TASK GOAL.
Word for word, repeat the data; no picture should appear in the result.

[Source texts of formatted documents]
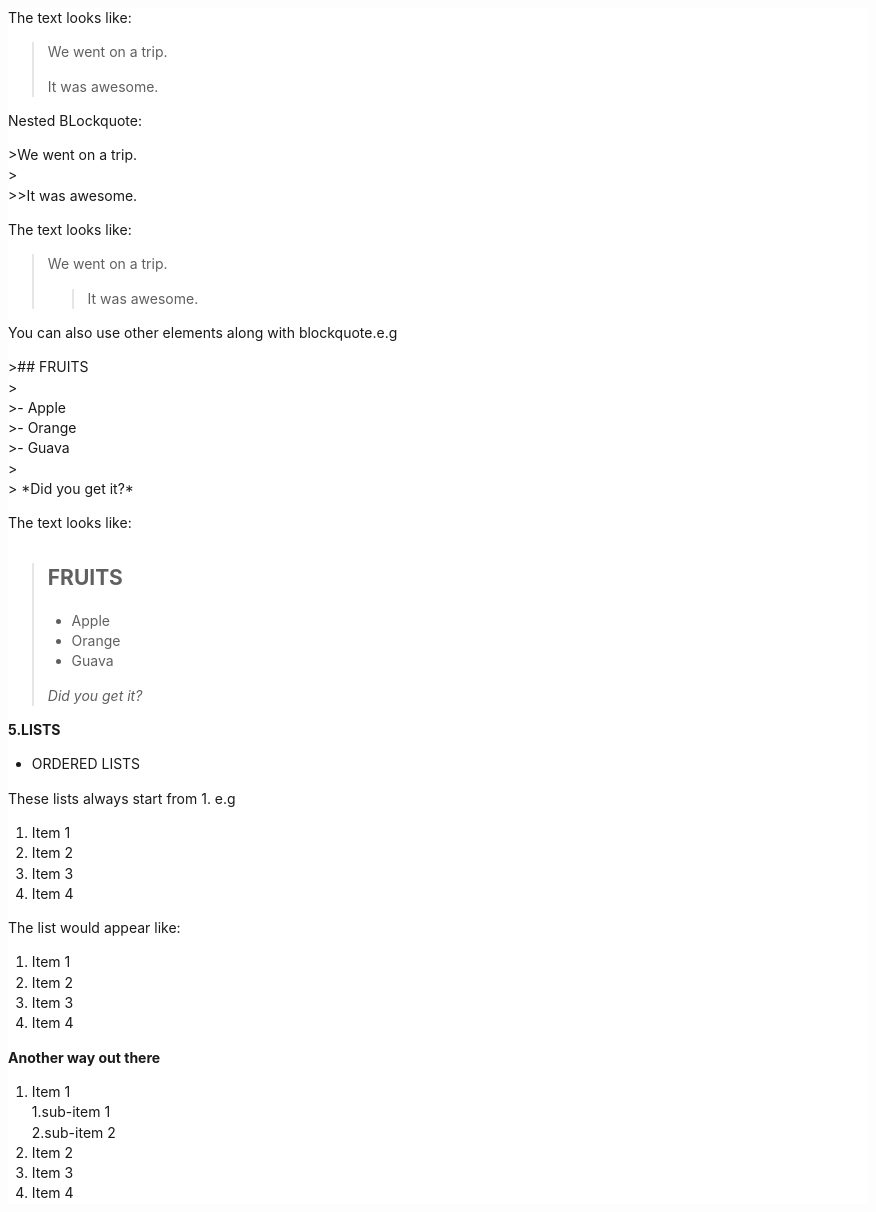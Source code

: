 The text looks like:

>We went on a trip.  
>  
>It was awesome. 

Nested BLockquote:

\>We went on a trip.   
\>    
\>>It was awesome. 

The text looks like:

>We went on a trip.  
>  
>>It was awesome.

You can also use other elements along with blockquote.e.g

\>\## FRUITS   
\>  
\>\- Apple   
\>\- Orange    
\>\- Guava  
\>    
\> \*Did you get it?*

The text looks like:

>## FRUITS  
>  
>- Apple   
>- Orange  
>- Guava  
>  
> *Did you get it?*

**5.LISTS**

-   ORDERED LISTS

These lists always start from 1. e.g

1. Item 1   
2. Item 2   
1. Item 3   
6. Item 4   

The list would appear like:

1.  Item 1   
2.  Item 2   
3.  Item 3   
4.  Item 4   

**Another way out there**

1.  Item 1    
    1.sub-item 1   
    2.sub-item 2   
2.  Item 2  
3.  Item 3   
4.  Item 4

TASK RESPONSE.
Source code

: The text looks like:

>We went on a trip.  
>  
>It was awesome. 

Nested BLockquote:

\>We went on a trip.   
\>    
\>>It was awesome. 

The text looks like:

>We went on a trip.  
>  
>>It was awesome.

You can also use other elements along with blockquote.e.g

\>\## FRUITS   
\>  
\>\- Apple   
\>\- Orange    
\>\- Guava  
\>    
\> \*Did you get it?*

The text looks like:

>## FRUITS  
>  
>- Apple   
>- Orange  
>- Guava  
>  
> *Did you get it?*

**5.LISTS**

-   ORDERED LISTS

These lists always start from 1. e.g

1. Item 1   
2. Item 2   
1. Item 3   
6. Item 4   

The list would appear like:

1.  Item 1   
2.  Item 2   
3.  Item 3   
4.  Item 4   

**Another way out there**

1.  Item 1    
    1.sub-item 1   
    2.sub-item 2   
2.  Item 2  
3.  Item 3   
4.  Item 4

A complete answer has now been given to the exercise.